July 26, 2019 commemorates the 29th anniversary of the Americans with Disabilities Act (ADA)!


The ADA is an integral part of the design process for planning, construction, and maintaining communities and their transportation infrastructure. The goal is to create safe and connected sidewalks that can be easily navigated by all pedestrians – young, old, mothers with strollers, people with a disability, visually impaired individuals, and more.


Not everyone has an issue side-stepping a telephone pole that is anchored in the sidewalk without a bumpout. But for those in wheelchairs, a non-ADA compliant sidewalk could mean that you have to alter your entire route just to get where you’re going.


As a Transportation Designer in our Baltimore office, I have evaluated existing conditions on multiple Maryland Department of Transportation (MDOT) State Highway Administration (SHA) projects and proposed improvements to bring sidewalks, driveways, and sidewalk ramps to ADA compliance, which helps keep everyone safe.


Below are few key requirements that must be met to bring pedestrian facilities to full compliance.

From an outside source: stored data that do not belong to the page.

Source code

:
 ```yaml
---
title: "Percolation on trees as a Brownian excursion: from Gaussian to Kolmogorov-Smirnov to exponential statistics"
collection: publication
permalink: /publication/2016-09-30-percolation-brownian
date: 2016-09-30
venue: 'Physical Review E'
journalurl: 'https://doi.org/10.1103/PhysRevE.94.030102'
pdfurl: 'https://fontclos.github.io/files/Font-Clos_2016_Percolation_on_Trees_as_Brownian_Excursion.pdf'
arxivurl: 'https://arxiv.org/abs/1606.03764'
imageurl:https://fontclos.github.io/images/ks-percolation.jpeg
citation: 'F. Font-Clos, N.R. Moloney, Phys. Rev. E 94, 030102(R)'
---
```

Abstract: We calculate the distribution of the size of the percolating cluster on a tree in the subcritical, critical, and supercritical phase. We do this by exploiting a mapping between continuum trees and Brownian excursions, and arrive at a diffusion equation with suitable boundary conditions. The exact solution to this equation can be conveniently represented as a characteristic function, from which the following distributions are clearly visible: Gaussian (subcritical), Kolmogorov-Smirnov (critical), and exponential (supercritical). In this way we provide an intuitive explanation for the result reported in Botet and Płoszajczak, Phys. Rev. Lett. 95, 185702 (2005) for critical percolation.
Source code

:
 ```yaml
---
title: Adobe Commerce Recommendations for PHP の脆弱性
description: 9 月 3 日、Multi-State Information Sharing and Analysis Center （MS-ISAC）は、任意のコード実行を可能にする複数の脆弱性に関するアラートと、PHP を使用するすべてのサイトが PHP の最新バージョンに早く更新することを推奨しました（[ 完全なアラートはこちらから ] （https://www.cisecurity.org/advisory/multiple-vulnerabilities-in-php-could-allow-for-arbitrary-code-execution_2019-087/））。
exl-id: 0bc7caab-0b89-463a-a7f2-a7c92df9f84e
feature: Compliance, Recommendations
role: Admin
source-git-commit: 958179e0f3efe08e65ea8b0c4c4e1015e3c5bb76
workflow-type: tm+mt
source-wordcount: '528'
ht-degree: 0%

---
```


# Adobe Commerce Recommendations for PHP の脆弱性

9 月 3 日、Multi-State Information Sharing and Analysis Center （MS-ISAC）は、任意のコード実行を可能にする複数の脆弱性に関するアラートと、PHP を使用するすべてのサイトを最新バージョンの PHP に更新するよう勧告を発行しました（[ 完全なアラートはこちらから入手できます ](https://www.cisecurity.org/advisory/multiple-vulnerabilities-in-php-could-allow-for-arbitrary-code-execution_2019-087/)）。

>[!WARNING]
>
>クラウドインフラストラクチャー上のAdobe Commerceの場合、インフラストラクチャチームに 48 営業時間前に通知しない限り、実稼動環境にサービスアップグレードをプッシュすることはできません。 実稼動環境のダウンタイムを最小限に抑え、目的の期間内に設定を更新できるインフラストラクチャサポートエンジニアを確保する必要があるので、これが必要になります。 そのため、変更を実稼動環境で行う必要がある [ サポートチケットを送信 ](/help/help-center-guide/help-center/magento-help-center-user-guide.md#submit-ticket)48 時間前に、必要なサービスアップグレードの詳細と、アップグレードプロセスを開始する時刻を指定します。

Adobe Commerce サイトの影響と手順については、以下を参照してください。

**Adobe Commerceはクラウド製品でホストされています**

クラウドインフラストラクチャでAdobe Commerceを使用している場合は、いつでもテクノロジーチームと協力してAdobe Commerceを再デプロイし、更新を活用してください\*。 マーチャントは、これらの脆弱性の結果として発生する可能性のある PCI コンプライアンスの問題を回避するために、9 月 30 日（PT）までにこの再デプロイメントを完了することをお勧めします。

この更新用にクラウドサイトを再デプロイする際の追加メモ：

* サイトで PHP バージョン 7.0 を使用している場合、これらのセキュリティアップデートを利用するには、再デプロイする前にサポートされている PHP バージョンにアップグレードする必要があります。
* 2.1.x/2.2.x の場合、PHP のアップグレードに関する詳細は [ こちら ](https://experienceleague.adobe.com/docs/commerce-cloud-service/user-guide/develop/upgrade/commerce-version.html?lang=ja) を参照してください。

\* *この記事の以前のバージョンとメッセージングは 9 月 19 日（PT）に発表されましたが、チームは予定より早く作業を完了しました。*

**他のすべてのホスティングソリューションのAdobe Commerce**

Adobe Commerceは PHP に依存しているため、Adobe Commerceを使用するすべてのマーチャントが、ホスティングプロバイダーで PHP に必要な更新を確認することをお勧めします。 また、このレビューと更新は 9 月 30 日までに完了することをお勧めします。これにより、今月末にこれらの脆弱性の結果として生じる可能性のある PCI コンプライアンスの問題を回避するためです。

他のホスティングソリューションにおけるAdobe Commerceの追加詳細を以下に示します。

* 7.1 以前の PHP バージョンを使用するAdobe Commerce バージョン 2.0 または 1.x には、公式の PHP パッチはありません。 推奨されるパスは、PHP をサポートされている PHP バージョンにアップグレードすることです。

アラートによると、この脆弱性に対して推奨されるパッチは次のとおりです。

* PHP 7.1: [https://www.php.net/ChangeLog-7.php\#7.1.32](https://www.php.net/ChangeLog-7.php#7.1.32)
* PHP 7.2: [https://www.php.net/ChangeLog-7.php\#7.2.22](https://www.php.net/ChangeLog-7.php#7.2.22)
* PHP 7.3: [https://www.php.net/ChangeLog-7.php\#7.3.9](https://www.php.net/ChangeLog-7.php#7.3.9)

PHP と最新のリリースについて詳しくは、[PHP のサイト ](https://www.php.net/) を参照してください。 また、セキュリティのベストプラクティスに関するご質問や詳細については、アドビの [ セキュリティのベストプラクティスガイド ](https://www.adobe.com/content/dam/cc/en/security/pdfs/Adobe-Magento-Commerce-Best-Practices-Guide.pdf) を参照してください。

  • Sidewalk Width – The minimum clear width for an ADA-compliant sidewalk without obstruction is five feet to provide adequate space for navigating and passing.
  • Detectable Warning Surface (DWS) – According to the MDOT SHA ADA guidelines, "a detectable warning surface is a standard feature built into the sidewalk or ramp that alerts visually impaired individuals to the presence of a hazard in the line of travel," such as before an approaching street crossing.
  • Slope – Steep slopes encountered when using a sidewalk, found often on sidewalk ramps or intersecting driveways, can be difficult and unsafe to navigate, especially for those using wheel chairs. ADA compliant design reduces steep slopes and provides level landing areas, which can be a challenge for designers when working in naturally hilly areas.
  • Ramp Orientation – When crossing a busy intersection, as a designer, we want to ensure the pedestrian is directed safely to the opposite side.
  • Pedestrian Push Buttons – Pedestrian push buttons at signalized intersections provide auditory and visual cues when passage is safe.